Saved entries:

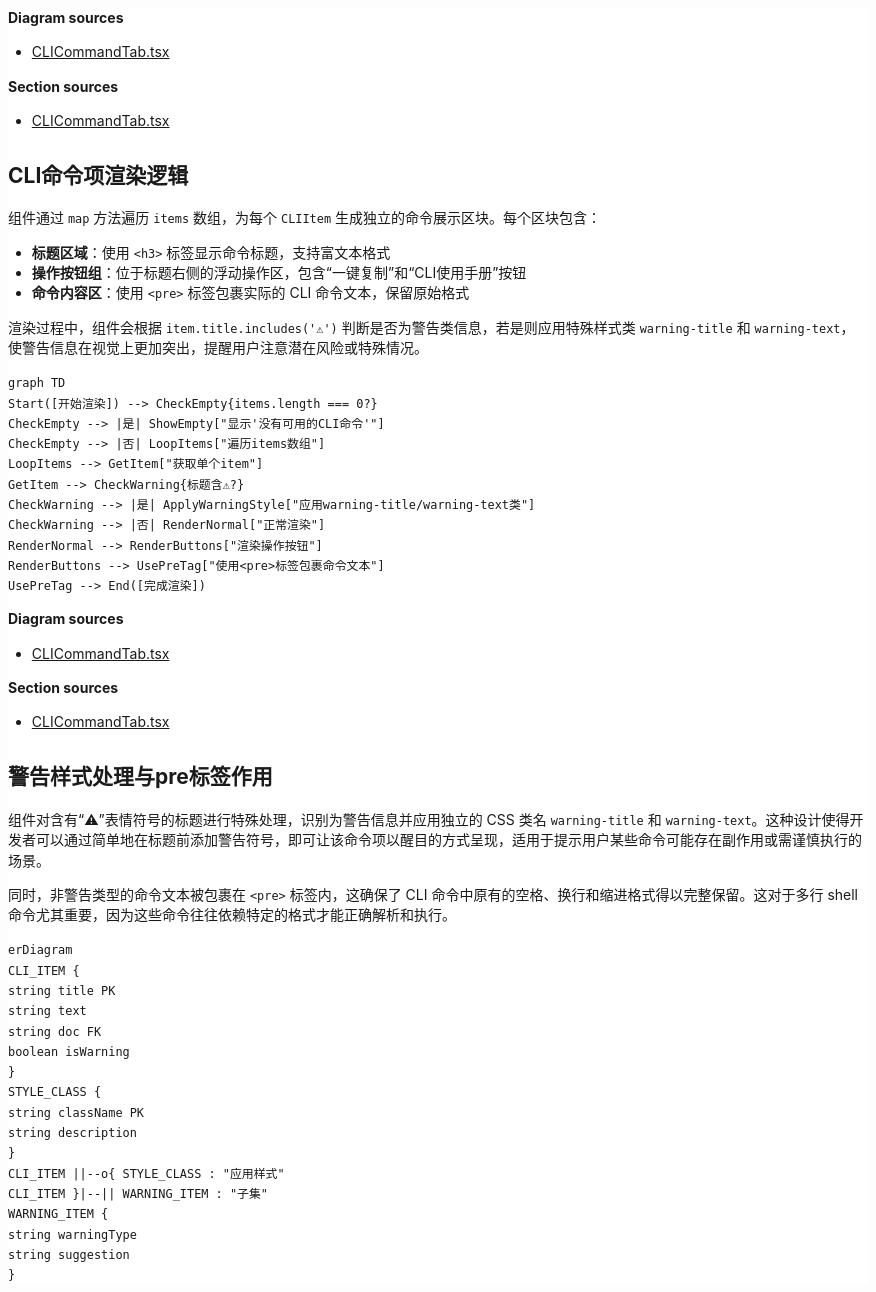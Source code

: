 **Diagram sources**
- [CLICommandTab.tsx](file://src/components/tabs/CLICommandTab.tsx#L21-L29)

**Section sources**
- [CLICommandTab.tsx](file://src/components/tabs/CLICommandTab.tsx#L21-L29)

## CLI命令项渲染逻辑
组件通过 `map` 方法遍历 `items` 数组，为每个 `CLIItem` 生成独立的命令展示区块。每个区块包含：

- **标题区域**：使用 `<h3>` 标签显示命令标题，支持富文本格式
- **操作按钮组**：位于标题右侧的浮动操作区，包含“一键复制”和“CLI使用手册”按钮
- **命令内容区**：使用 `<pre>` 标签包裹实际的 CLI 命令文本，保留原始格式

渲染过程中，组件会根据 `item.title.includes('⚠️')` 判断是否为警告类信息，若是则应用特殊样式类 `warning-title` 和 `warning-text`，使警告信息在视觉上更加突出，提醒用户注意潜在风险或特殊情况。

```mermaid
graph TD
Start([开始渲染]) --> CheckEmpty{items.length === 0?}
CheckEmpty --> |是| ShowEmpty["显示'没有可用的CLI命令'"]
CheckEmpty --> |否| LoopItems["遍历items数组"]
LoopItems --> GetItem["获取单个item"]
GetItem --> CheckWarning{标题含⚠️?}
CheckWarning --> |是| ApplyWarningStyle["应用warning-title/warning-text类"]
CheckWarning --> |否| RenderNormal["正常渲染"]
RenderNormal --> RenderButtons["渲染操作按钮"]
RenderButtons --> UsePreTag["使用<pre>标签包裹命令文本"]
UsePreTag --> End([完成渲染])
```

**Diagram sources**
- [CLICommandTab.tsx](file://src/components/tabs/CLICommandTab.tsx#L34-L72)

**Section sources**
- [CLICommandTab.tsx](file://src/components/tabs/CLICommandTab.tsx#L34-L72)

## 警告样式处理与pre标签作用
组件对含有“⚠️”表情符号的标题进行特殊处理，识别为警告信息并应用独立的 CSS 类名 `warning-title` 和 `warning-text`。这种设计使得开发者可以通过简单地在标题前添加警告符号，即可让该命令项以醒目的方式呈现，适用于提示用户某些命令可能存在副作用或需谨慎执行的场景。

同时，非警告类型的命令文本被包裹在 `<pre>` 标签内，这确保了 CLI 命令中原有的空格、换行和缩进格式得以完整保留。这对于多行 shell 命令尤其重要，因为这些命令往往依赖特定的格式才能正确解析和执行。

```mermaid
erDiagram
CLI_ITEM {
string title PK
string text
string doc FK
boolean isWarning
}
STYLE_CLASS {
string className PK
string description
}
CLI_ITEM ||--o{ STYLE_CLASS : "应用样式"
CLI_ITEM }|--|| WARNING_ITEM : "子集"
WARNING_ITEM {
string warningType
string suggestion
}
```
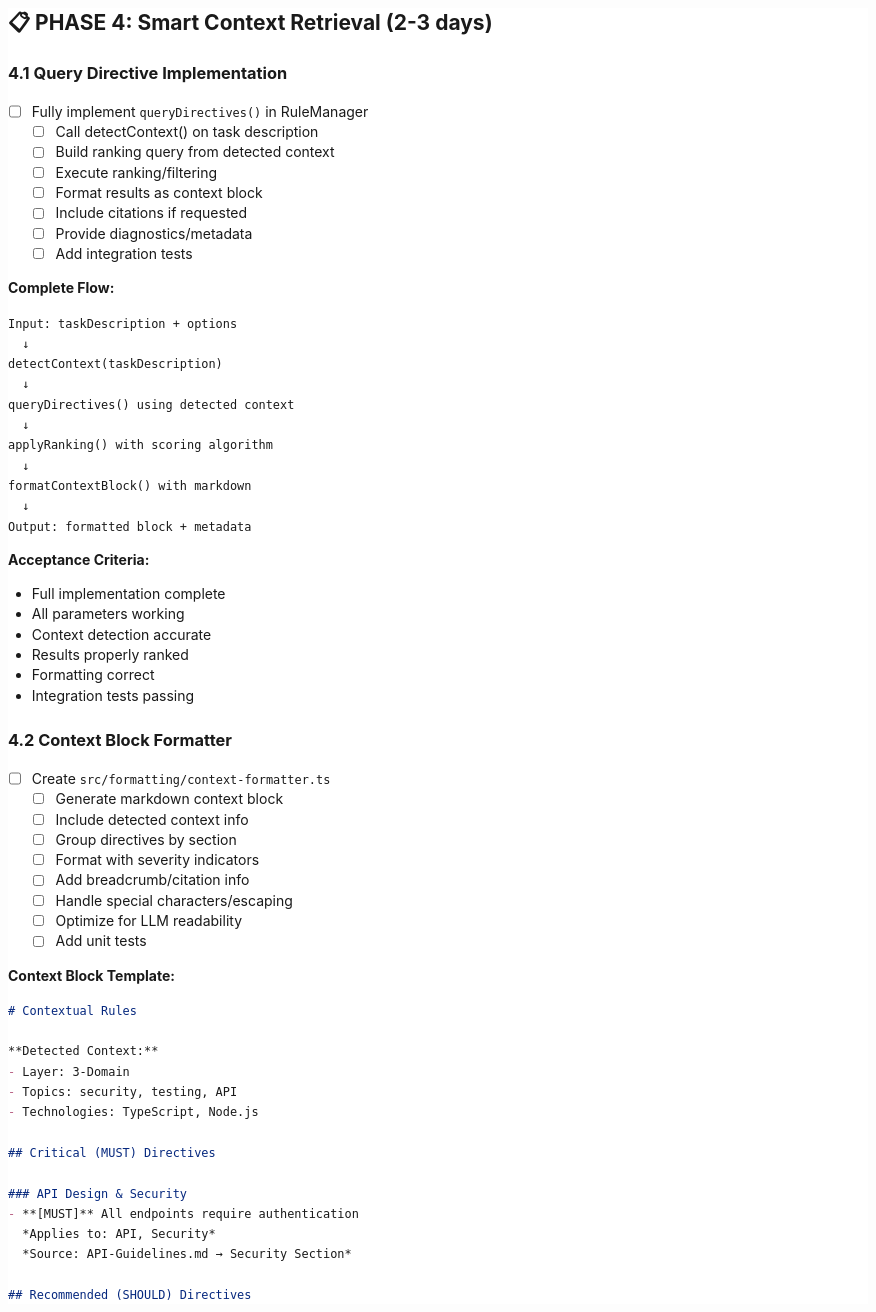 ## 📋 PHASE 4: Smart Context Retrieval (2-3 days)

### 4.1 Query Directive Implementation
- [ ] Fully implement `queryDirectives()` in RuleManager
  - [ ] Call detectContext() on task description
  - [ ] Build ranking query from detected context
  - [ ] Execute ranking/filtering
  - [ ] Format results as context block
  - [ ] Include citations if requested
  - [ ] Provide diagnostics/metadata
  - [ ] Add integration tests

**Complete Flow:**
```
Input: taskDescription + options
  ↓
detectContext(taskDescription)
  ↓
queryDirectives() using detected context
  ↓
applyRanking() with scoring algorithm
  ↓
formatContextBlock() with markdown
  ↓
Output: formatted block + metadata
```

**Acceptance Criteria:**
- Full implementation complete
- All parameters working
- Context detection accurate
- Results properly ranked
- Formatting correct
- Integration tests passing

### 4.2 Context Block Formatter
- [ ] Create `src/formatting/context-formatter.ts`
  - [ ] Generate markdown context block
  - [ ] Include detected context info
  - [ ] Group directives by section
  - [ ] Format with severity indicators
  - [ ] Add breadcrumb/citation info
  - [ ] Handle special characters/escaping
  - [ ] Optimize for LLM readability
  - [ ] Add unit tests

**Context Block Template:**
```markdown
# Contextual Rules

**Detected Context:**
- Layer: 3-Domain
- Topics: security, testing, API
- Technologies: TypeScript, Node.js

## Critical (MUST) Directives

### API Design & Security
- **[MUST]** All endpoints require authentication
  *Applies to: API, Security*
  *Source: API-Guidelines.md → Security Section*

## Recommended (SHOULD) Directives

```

---

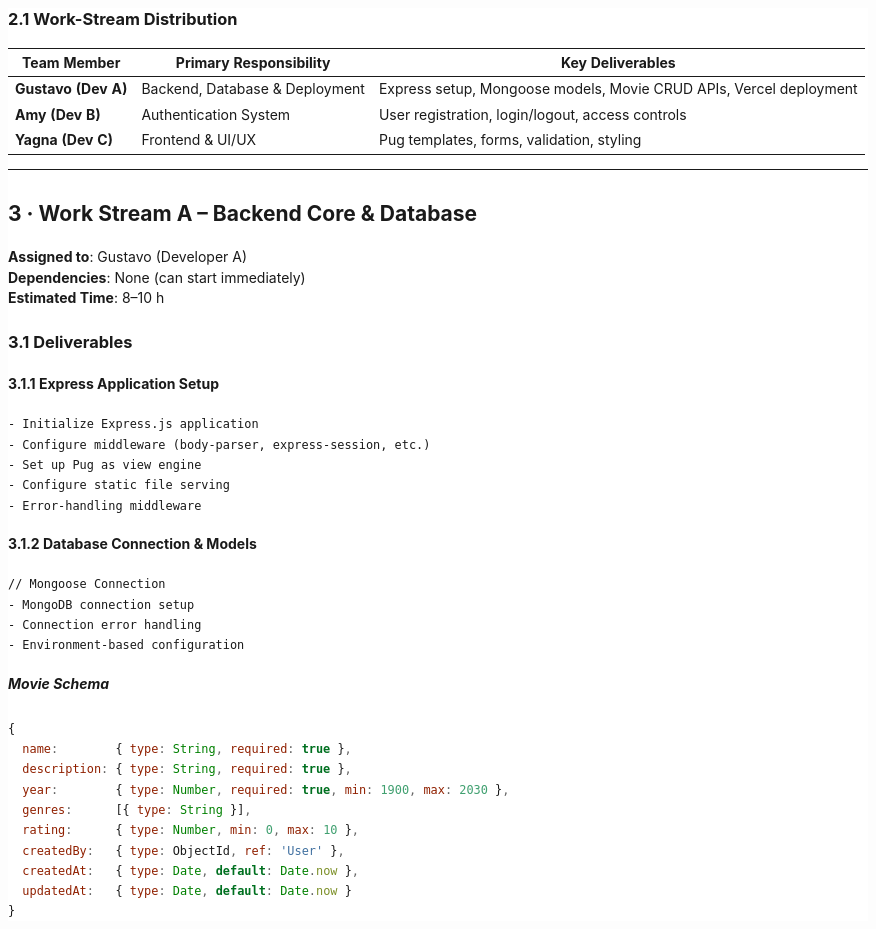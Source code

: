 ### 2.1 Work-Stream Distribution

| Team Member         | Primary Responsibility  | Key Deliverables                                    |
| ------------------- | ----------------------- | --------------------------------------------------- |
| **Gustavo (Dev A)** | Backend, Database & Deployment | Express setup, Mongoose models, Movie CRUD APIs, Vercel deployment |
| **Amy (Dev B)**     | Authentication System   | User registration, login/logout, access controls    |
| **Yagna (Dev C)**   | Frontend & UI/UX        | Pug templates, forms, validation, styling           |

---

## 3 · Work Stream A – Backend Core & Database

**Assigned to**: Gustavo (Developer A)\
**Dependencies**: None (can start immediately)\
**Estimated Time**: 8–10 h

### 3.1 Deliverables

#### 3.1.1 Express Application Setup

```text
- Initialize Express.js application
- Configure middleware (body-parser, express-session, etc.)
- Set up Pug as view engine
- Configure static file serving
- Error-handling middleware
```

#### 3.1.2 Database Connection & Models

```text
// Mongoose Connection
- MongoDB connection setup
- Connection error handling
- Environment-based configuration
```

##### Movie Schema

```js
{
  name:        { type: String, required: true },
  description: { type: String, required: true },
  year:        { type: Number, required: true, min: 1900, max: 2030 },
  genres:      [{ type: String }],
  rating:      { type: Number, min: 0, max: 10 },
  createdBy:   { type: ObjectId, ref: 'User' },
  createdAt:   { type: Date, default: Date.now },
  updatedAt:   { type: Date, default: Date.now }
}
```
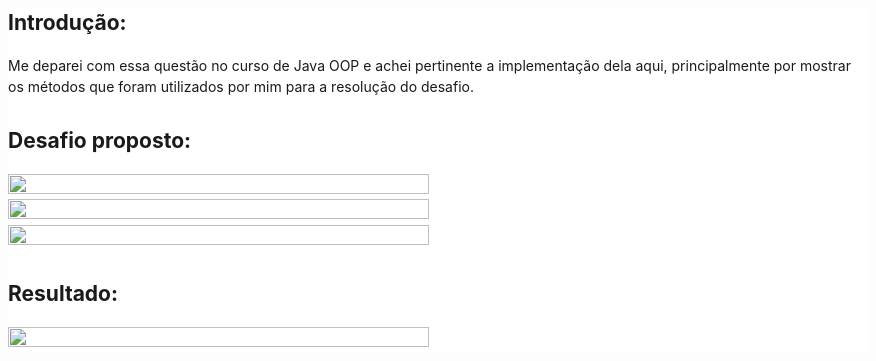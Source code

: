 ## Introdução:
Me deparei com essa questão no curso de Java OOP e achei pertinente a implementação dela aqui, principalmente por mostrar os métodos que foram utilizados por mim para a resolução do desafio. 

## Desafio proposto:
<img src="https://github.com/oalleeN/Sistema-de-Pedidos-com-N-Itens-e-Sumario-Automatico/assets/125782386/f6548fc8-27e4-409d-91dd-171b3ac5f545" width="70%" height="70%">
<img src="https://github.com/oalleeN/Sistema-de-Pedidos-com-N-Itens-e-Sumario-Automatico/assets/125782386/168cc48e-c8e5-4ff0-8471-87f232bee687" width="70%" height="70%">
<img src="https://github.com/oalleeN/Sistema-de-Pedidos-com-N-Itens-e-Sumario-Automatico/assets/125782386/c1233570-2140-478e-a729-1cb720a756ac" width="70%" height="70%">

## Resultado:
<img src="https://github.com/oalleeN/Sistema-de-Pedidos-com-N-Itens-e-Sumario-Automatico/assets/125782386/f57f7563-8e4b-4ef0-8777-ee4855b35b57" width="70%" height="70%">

==

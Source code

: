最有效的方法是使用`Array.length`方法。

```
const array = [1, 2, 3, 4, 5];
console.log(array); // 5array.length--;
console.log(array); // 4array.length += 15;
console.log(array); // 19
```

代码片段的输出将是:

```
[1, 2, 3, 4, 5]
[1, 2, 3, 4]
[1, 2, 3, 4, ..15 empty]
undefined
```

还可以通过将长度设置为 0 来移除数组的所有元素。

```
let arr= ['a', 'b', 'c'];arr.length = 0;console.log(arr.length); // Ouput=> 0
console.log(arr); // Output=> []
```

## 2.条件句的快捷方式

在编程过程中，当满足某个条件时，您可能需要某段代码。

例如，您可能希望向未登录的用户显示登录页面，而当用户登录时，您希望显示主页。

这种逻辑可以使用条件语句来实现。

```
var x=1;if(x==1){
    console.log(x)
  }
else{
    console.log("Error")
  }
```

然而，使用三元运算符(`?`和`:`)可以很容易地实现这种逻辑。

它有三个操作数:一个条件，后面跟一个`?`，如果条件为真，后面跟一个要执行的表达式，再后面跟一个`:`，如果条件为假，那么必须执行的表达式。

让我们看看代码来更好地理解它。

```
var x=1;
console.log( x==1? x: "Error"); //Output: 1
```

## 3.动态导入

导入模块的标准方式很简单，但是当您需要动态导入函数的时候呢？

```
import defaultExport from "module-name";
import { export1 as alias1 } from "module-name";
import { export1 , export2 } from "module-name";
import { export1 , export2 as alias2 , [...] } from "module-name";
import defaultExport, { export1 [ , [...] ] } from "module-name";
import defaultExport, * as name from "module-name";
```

## PROBLEM DETAILS
Using the records above, gather all lines where the string "RenderButtons" is present.

## OUTPUT
RenderNormal --> RenderButtons["渲染操作按钮"]
RenderButtons --> UsePreTag["使用<pre>标签包裹命令文本"]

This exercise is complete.